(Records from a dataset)
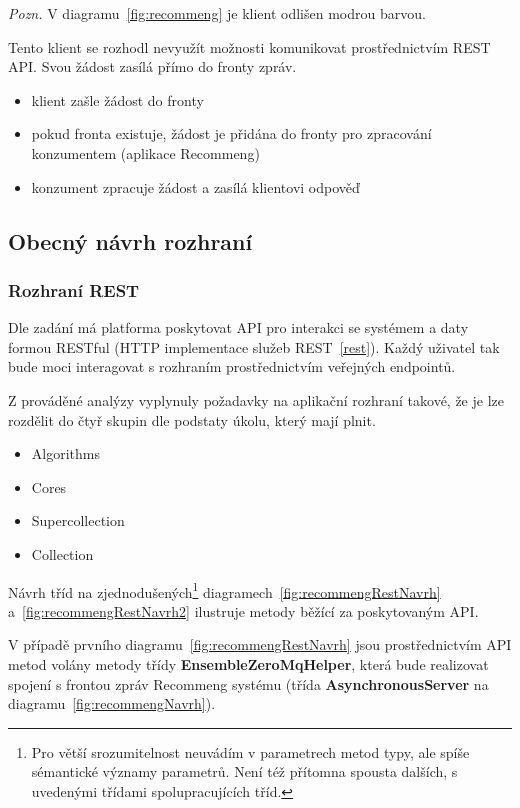 \documentclass[thesis=M,czech]{FITthesis}[2014/05/07]
\begin{document}
\emph{Pozn.} V diagramu~\ref{fig:recommeng} je klient odlišen modrou barvou.

Tento klient se rozhodl nevyužít možnosti komunikovat prostřednictvím REST API. Svou žádost zasílá přímo do fronty zpráv.

\begin{itemize}
	\item klient zašle žádost do fronty
	\item pokud fronta existuje, žádost je přidána do fronty pro zpracování konzumentem (aplikace Recommeng)
	\item konzument zpracuje žádost a zasílá klientovi odpověď
\end{itemize}

\subsection{Obecný návrh rozhraní}
\label{sec:recommeng}

\subsubsection{Rozhraní REST}
Dle zadání má platforma poskytovat API pro interakci se systémem a daty formou RESTful (HTTP implementace služeb REST~\ref{rest}). Každý uživatel tak bude moci interagovat s rozhraním prostřednictvím veřejných endpointů.

Z prováděné analýzy vyplynuly požadavky na aplikační rozhraní takové, že je lze rozdělit do čtyř skupin dle podstaty úkolu, který mají plnit. 

\begin{itemize}
	\item Algorithms
	\item Cores
	\item Supercollection
	\item Collection	
\end{itemize}

Návrh tříd na zjednodušených\footnote{Pro větší srozumitelnost neuvádím v parametrech metod typy, ale spíše sémantické významy parametrů. Není též přítomna spousta dalších, s uvedenými třídami spolupracujících tříd.} diagramech~\ref{fig:recommengRestNavrh} a~\ref{fig:recommengRestNavrh2} ilustruje metody běžící za poskytovaným API.

V případě prvního diagramu~\ref{fig:recommengRestNavrh} jsou prostřednictvím API metod volány metody třídy \textbf{EnsembleZeroMqHelper}, která bude realizovat spojení s frontou zpráv Recommeng systému (třída \textbf{AsynchronousServer} na diagramu~\ref{fig:recommengNavrh}).
\end{document}
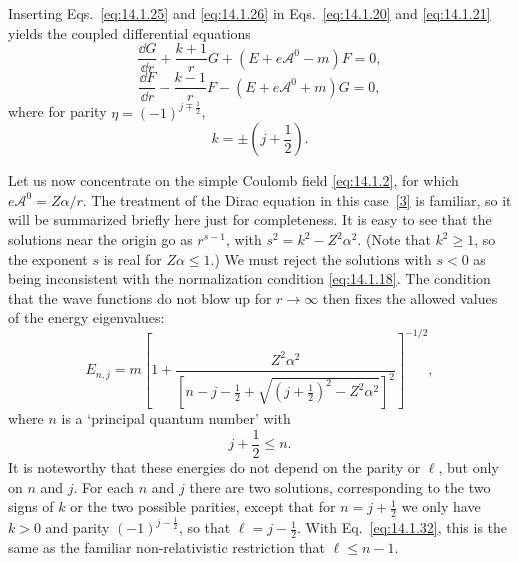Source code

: Inserting Eqs.~\eqref{eq:14.1.25} and \eqref{eq:14.1.26} in
Eqs.~\eqref{eq:14.1.20} and \eqref{eq:14.1.21} yields the coupled differential
equations
\begin{equation}
  \frac{\dd G}{\dd r}+\frac{k+1}{r}G+(E+e\mathcal A^0-m)F=0,
  \tag{14.1.28}\label{eq:14.1.28}
\end{equation}
\begin{equation}
  \frac{\dd F}{\dd r}-\frac{k-1}{r}F-(E+e\mathcal A^0+m)G=0,
  \tag{14.1.29}\label{eq:14.1.29}
\end{equation}
where for parity $\eta=(-1)^{j\mp\frac12}$,
\begin{equation}
  k=\pm\left(j+\frac12\right).
  \tag{14.1.30}\label{eq:14.1.30}
\end{equation}

Let us now concentrate on the simple Coulomb field \eqref{eq:14.1.2}, for which
$e\mathcal A^0=Z\alpha/r$. The treatment of the Dirac equation in this
case~\hyperlink{ref:14.3}{[3]} is familiar, so it will be summarized briefly
here just for completeness. It is easy to see that the solutions near the
origin go as $r^{s-1}$, with $s^2=k^2-Z^2\alpha^2$. (Note that $k^2\geq1$, so
the exponent $s$ is real for $Z\alpha\leq1$.) We must reject the solutions with
$s<0$ as being inconsistent with the normalization condition
\eqref{eq:14.1.18}. The condition that the wave functions do not blow up for
$r\to\infty$ then fixes the allowed values of the energy eigenvalues:
\begin{equation}
 E_{n,j}=m\left[1+
 \frac{Z^2\alpha^2}{\left[n-j-\frac12+
 \sqrt{(j+\frac12)^2-Z^2\alpha^2}\right]^2}\right]^{-1/2},
 \tag{14.1.31}\label{eq:14.1.31}
\end{equation}
where $n$ is a `principal quantum number' with
\begin{equation}
  j+\frac12\leq n.
  \tag{14.1.32}\label{eq:14.1.32}
\end{equation}
It is noteworthy that these energies do not depend on the parity or $\ell$,
but only on $n$ and $j$. For each $n$ and $j$ there are two solutions,
corresponding to the two signs of $k$ or the two possible parities, except that
for $n=j+\frac12$ we only have $k>0$ and parity $(-1)^{j-\frac12}$, so that
$\ell=j-\frac12$. With Eq.~\eqref{eq:14.1.32}, this is the same as the familiar
non-relativistic restriction that $\ell\leq n-1$.

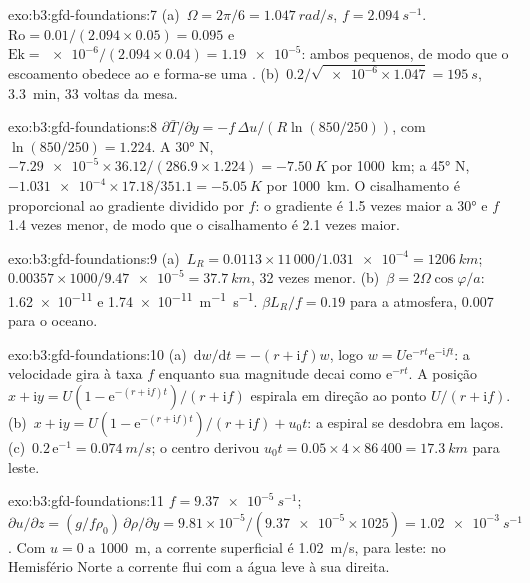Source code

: \begin{solution}{exo:b3:gfd-foundations:7}
(a)~$\Omega = 2\pi/6 = \qty{1.047}{rad/s}$, $f = \qty{2.094}{s^{-1}}$.
$\mathrm{Ro} = 0.01/(2.094\times0.05) = 0.095$ e $\mathrm{Ek} =
\num{e-6}/(2.094\times0.04) = \num{1.19e-5}$: ambos pequenos, de modo que o
escoamento obedece ao  e forma-se uma . (b)~$0.2/\sqrt{\num{e-6}
\times1.047} = \qty{195}{s}$, \qty{3.3}{min}, 33 voltas da mesa.
\end{solution}

\begin{solution}{exo:b3:gfd-foundations:8}
$\partial\bar T/\partial y = -f\,\Delta u/(R\ln(850/250))$, com
$\ln(850/250) = 1.224$. A \ang{30} N, $-\num{7.29e-5}\times36.12/(286.9
\times1.224) = \qty{-7.50}{K}$ por \qty{1000}{km}; a \ang{45} N,
$-\num{1.031e-4}\times17.18/351.1 = \qty{-5.05}{K}$ por \qty{1000}{km}. O
cisalhamento é proporcional ao gradiente dividido por $f$: o gradiente é 1.5
vezes maior a \ang{30} e $f$ 1.4 vezes menor, de modo que o cisalhamento é 2.1 vezes
maior.
\end{solution}

\begin{solution}{exo:b3:gfd-foundations:9}
(a)~$L_R = 0.0113\times11\,000/\num{1.031e-4} = \qty{1206}{km}$;
$0.00357\times1000/\num{9.47e-5} = \qty{37.7}{km}$, 32 vezes menor.
(b)~$\beta = 2\Omega\cos\varphi/a$: \num{1.62e-11} e
\qty{1.74e-11}{m^{-1}.s^{-1}}. $\beta L_R/f = 0.19$ para a atmosfera, 0.007
para o oceano.
\end{solution}

\begin{solution}{exo:b3:gfd-foundations:10}
(a)~$\mathrm dw/\mathrm dt = -(r + \mathrm if)w$, logo $w = U\mathrm
e^{-rt}\mathrm e^{-\mathrm ift}$: a velocidade gira à taxa $f$ enquanto
sua magnitude decai como $\mathrm e^{-rt}$. A posição $x + \mathrm iy =
U(1 - \mathrm e^{-(r + \mathrm if)t})/(r + \mathrm if)$ espirala em direção ao
ponto $U/(r + \mathrm if)$. (b)~$x + \mathrm iy = U(1 - \mathrm e^{-(r +
\mathrm if)t})/(r + \mathrm if) + u_0t$: a espiral se desdobra em laços.
(c)~$0.2\,\mathrm e^{-1} = \qty{0.074}{m/s}$; o centro derivou $u_0t =
0.05\times4\times86\,400 = \qty{17.3}{km}$ para leste.
\end{solution}

\begin{solution}{exo:b3:gfd-foundations:11}
$f = \qty{9.37e-5}{s^{-1}}$; $\partial u/\partial z = (g/f\rho_0)\,\partial
\rho/\partial y = 9.81\times10^{-5}/(\num{9.37e-5}\times1025) =
\qty{1.02e-3}{s^{-1}}$. Com $u = 0$ a \qty{1000}{m}, a corrente superficial é
\qty{1.02}{m/s}, para leste: no Hemisfério Norte a corrente flui com a água
leve à sua direita.
\end{solution}

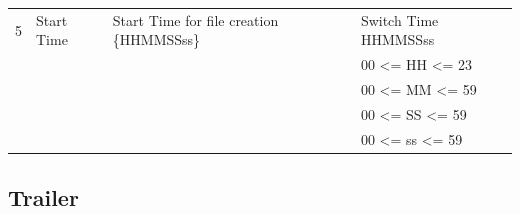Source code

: \documentclass[12pt,twoside]{article}
\begin{document}
\begin{center}
\begin{tabular}{rlll}
              5  &  Start Time           &  Start Time for file creation \{HHMMSSss\}  &  Switch Time HHMMSSss            \\
                 &                       &                                             &  00 <= HH <= 23                  \\
                 &                       &                                             &  00 <= MM <= 59                  \\
                 &                       &                                             &  00 <= SS <= 59                  \\
                 &                       &                                             &  00 <= ss <= 59                  \\
\hline
\end{tabular}
\end{center}



\normalsize
\subsection{Trailer}
\label{sec-7-3}

\footnotesize
\end{document}
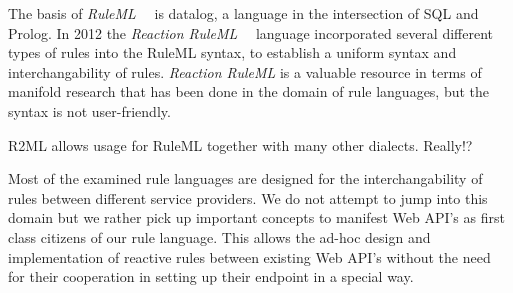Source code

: The basis of \emph{RuleML}~~\cite{2006-Boley-RuleML.pdf} is datalog, a language in the intersection of SQL and Prolog.
In 2012 the \emph{Reaction RuleML}~~\cite{2012-Paschke_etal-ReactionRuleML.pdf} language incorporated several different types of rules into the RuleML syntax, to establish a uniform syntax and interchangability of rules.
\emph{Reaction RuleML} is a valuable resource in terms of manifold research that has been done in the domain of rule languages, but the syntax is not user-friendly.


R2ML allows usage for RuleML together with many other dialects. Really!?


Most of the examined rule languages are designed for the interchangability of rules between different service providers. We do not attempt to jump into this domain but we rather pick up important concepts to manifest Web API's as first class citizens of our rule language. This allows the ad-hoc design and implementation of reactive rules between existing Web API's without the need for their cooperation in setting up their endpoint in a special way.






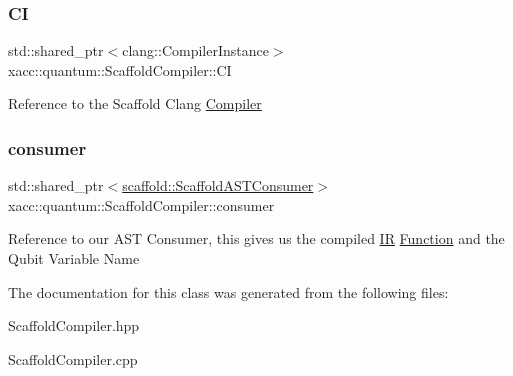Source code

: \subsubsection{\texorpdfstring{CI}{CI}}
{\footnotesize\ttfamily std\+::shared\+\_\+ptr$<$clang\+::\+Compiler\+Instance$>$ xacc\+::quantum\+::\+Scaffold\+Compiler\+::\+CI\hspace{0.3cm}{\ttfamily [protected]}}

Reference to the Scaffold Clang \hyperlink{a02448}{Compiler} \mbox{\label{a01236_a74f86a2074ec8bd5eeea3ad992433091}} 
\subsubsection{\texorpdfstring{consumer}{consumer}}
{\footnotesize\ttfamily std\+::shared\+\_\+ptr$<$\hyperlink{a01232}{scaffold\+::\+Scaffold\+A\+S\+T\+Consumer}$>$ xacc\+::quantum\+::\+Scaffold\+Compiler\+::consumer\hspace{0.3cm}{\ttfamily [protected]}}

Reference to our A\+ST Consumer, this gives us the compiled \hyperlink{a02480}{IR} \hyperlink{a02456}{Function} and the Qubit Variable Name 

The documentation for this class was generated from the following files\+:\begin{DoxyCompactItemize}
\item 
Scaffold\+Compiler.\+hpp\item 
Scaffold\+Compiler.\+cpp\end{DoxyCompactItemize}

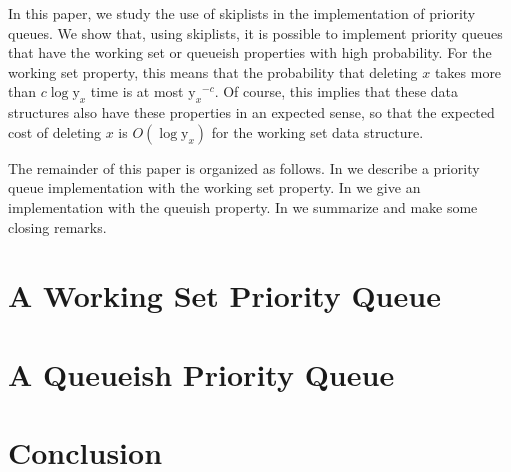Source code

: \documentclass{article}
\newcommand{\y}{\mathrm{y}}
\begin{document}
In this paper, we study the use of skiplists \cite{p90} in the
implementation of priority queues.  We show that, using skiplists, it
is possible to implement priority queues that have the working set or
queueish properties with high probability.  For the working set
property, this means that the probability that deleting $x$ takes more
than $c\log \y_x$ time is at most $\y_x{}^{-c}$.  Of course, this
implies that these data structures also have these properties in an
expected sense, so that the expected cost of deleting $x$ is $O(\log
\y_x)$ for the working set data structure.

The remainder of this paper is organized as follows. In
 we describe a priority queue implementation with
the working set property.  In  we give an
implementation with the queuish property.  In  we
summarize and make some closing remarks.

\section{A Working Set Priority Queue}

\section{A Queueish Priority Queue}

\section{Conclusion}




\end{document}
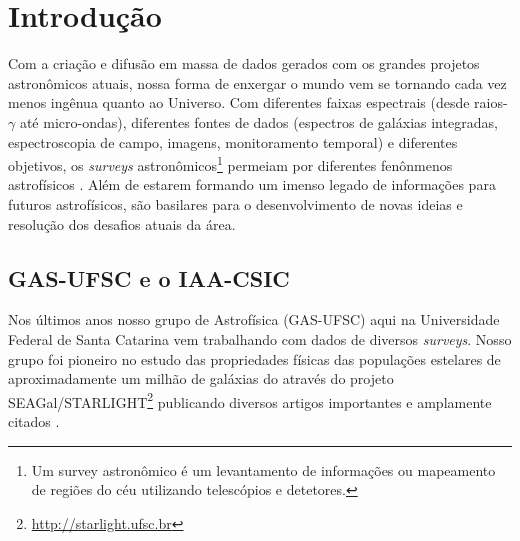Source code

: 


\chapter{Introdução}
\label{sec:intro}

Com a criação e difusão em massa de dados gerados com os grandes projetos astronômicos atuais, nossa
forma de enxergar o mundo vem se tornando cada vez menos ingênua quanto ao Universo. Com diferentes
faixas espectrais (desde raios-$\gamma$ até micro-ondas), diferentes fontes de dados (espectros de
galáxias integradas, espectroscopia de campo, imagens, monitoramento temporal) e diferentes
objetivos, os {\em surveys} astronômicos\footnote{Um survey astronômico é um levantamento de
informações ou mapeamento de regiões do céu utilizando telescópios e detetores.} permeiam por
diferentes fenônmenos astrofísicos . Além de estarem
formando um imenso legado de informações para futuros astrofísicos, são basilares para o
desenvolvimento de novas ideias e resolução dos desafios atuais da área.
 
\section{GAS-UFSC e o IAA-CSIC}
\label{sec:intro:UFSCeIAA}

Nos últimos anos nosso grupo de Astrofísica (GAS-UFSC) aqui na Universidade Federal de Santa
Catarina vem trabalhando com dados de diversos {\em surveys}. Nosso grupo foi pioneiro no estudo das
propriedades físicas das populações estelares de aproximadamente um milhão de galáxias do \SDSS
através do projeto
SEAGal/STARLIGHT\footnote{\href{http://starlight.ufsc.br}{http://starlight.ufsc.br}} publicando
diversos artigos importantes e amplamente citados \citep[e.g., ][]{CidFernandes.etal.2005a,
Mateus.etal.2006a, Stasinska.etal.2006a, Asari.etal.2007a, Stasinska.etal.2008a,
CidFernandes.etal.2011a}.

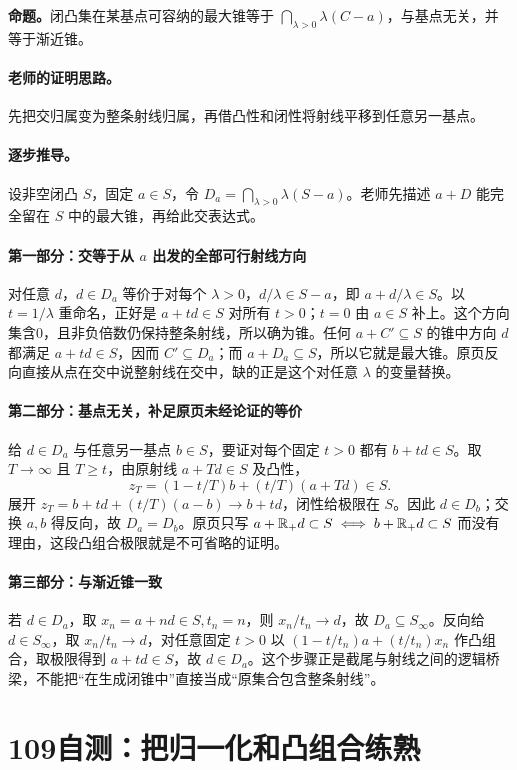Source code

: \textbf{命题。}闭凸集在某基点可容纳的最大锥等于 $\bigcap_{\lambda>0}\lambda(C-a)$，与基点无关，并等于渐近锥。

\paragraph{老师的证明思路。}先把交归属变为整条射线归属，再借凸性和闭性将射线平移到任意另一基点。

\paragraph{逐步推导。}
设非空闭凸 $S$，固定 $a\in S$，令 $D_a=\bigcap_{\lambda>0}\lambda(S-a)$。老师先描述 $a+D$ 能完全留在 $S$ 中的最大锥，再给此交表达式。
\paragraph{第一部分：交等于从 $a$ 出发的全部可行射线方向}
对任意 $d$，$d\in D_a$ 等价于对每个 $\lambda>0$，$d/\lambda\in S-a$，即 $a+d/\lambda\in S$。以 $t=1/\lambda$ 重命名，正好是 $a+td\in S$ 对所有 $t>0$；$t=0$ 由 $a\in S$ 补上。这个方向集含0，且非负倍数仍保持整条射线，所以确为锥。任何 $a+C'\subseteq S$ 的锥中方向 $d$ 都满足 $a+td\in S$，因而 $C'\subseteq D_a$；而 $a+D_a\subseteq S$，所以它就是最大锥。原页反向直接从点在交中说整射线在交中，缺的正是这个对任意 $\lambda$ 的变量替换。
\paragraph{第二部分：基点无关，补足原页未经论证的等价}
给 $d\in D_a$ 与任意另一基点 $b\in S$，要证对每个固定 $t>0$ 都有 $b+td\in S$。取 $T\to\infty$ 且 $T\ge t$，由原射线 $a+Td\in S$ 及凸性，
\[z_T=(1-t/T)b+(t/T)(a+Td)\in S.\]
展开 $z_T=b+td+(t/T)(a-b)\to b+td$，闭性给极限在 $S$。因此 $d\in D_b$；交换 $a,b$ 得反向，故 $D_a=D_b$。原页只写 $a+\R_+d\subset S\iff b+\R_+d\subset S$ 而没有理由，这段凸组合极限就是不可省略的证明。
\paragraph{第三部分：与渐近锥一致}
若 $d\in D_a$，取 $x_n=a+nd\in S,t_n=n$，则 $x_n/t_n\to d$，故 $D_a\subseteq S_\infty$。反向给 $d\in S_\infty$，取 $x_n/t_n\to d$，对任意固定 $t>0$ 以 $(1-t/t_n)a+(t/t_n)x_n$ 作凸组合，取极限得到 $a+td\in S$，故 $d\in D_a$。这个步骤正是截尾与射线之间的逻辑桥梁，不能把“在生成闭锥中”直接当成“原集合包含整条射线”。


\clearpage\section{109自测：把归一化和凸组合练熟}
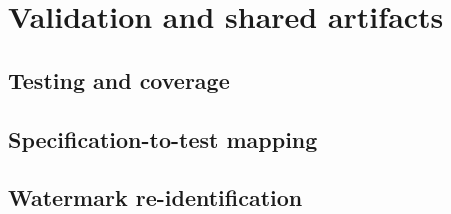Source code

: \section{Validation and shared artifacts}
\subsection{Testing and coverage}
\subsection{Specification-to-test mapping}
\subsection{Watermark re-identification}
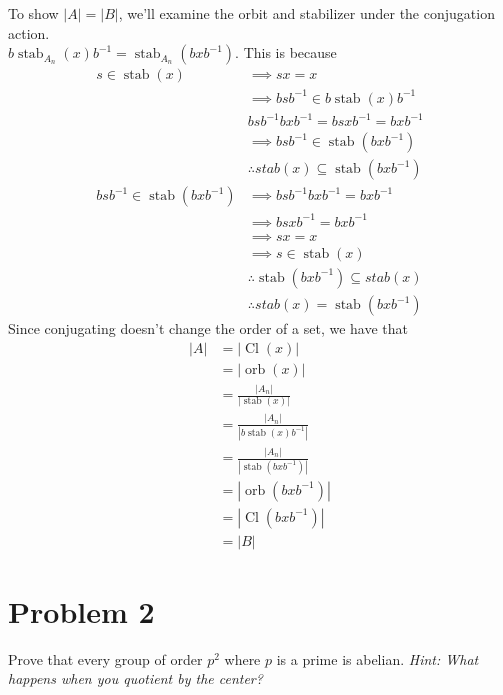 \documentclass[fleqn]{article}
\DeclareMathOperator{\orb}{orb}
\DeclareMathOperator{\stab}{stab}
\DeclareMathOperator{\Cl}{Cl}
\begin{document}
            To show $|A| = |B|$, we'll examine the orbit and stabilizer under the conjugation action. \\ $b\stab_{A_n}(x)b^{-1} = \stab_{A_n}(bxb^{-1})$.  This is because
            \begin{align}
                s \in \stab(x) &\implies sx = x \\
                    &\implies bsb^{-1} \in b\stab(x)b^{-1} \\
                    & bsb^{-1} bxb^{-1} = bsxb^{-1} = bxb^{-1} \\
                    &\implies bsb^{-1} \in \stab(bxb^{-1}) \\
                &\therefore{} stab(x) \subseteq \stab(bxb^{-1}) \\
                bsb^{-1} \in \stab(bxb^{-1}) &\implies bsb^{-1} bxb^{-1} = bxb^{-1} \\
                    &\implies bsxb^{-1} = bxb^{-1} \\
                    &\implies sx = x \\
                    &\implies s \in \stab(x) \\
                &\therefore{} \stab(bxb^{-1}) \subseteq stab(x) \\
                &\therefore{} stab(x) = \stab(bxb^{-1})
            \end{align}
            Since conjugating doesn't change the order of a set, we have that
            \begin{align}
                |A| &= |\Cl(x)| \\
                    &= |\orb(x)| \\
                    &= \frac{|A_n|}{|\stab(x)|} \\
                    &= \frac{|A_n|}{|b\stab(x)b^{-1}|} \\
                    &= \frac{|A_n|}{|\stab(bxb^{-1})|} \\
                    &= |\orb(bxb^{-1})| \\
                    &= |\Cl(bxb^{-1})| \\
                    &= |B|
            \end{align}
    
    \section{Problem 2}
    Prove that every group of order $p^2$ where $p$ is a prime is abelian.  \textit{Hint: What happens when you quotient by the center?}
        
\end{document}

▸ **PROBLEM DETAILS**: From the line containing "Most of the" through the line containing "implies that these", copy every line above exactly, without pictures.

▸ **RESPONSE AREA**:
Most of the examined rule languages are designed for the interchangability of rules between different service providers. We do not attempt to jump into this domain but we rather pick up important concepts to manifest Web API's as first class citizens of our rule language. This allows the ad-hoc design and implementation of reactive rules between existing Web API's without the need for their cooperation in setting up their endpoint in a special way.






Source code

: \subsubsection{\texorpdfstring{CI}{CI}}
{\footnotesize\ttfamily std\+::shared\+\_\+ptr$<$clang\+::\+Compiler\+Instance$>$ xacc\+::quantum\+::\+Scaffold\+Compiler\+::\+CI\hspace{0.3cm}{\ttfamily [protected]}}

Reference to the Scaffold Clang \hyperlink{a02448}{Compiler} \mbox{\label{a01236_a74f86a2074ec8bd5eeea3ad992433091}} 
\subsubsection{\texorpdfstring{consumer}{consumer}}
{\footnotesize\ttfamily std\+::shared\+\_\+ptr$<$\hyperlink{a01232}{scaffold\+::\+Scaffold\+A\+S\+T\+Consumer}$>$ xacc\+::quantum\+::\+Scaffold\+Compiler\+::consumer\hspace{0.3cm}{\ttfamily [protected]}}

Reference to our A\+ST Consumer, this gives us the compiled \hyperlink{a02480}{IR} \hyperlink{a02456}{Function} and the Qubit Variable Name 

The documentation for this class was generated from the following files\+:\begin{DoxyCompactItemize}
\item 
Scaffold\+Compiler.\+hpp\item 
Scaffold\+Compiler.\+cpp\end{DoxyCompactItemize}

Source code

: \documentclass{article}
\newcommand{\y}{\mathrm{y}}
\begin{document}
In this paper, we study the use of skiplists \cite{p90} in the
implementation of priority queues.  We show that, using skiplists, it
is possible to implement priority queues that have the working set or
queueish properties with high probability.  For the working set
property, this means that the probability that deleting $x$ takes more
than $c\log \y_x$ time is at most $\y_x{}^{-c}$.  Of course, this
implies that these data structures also have these properties in an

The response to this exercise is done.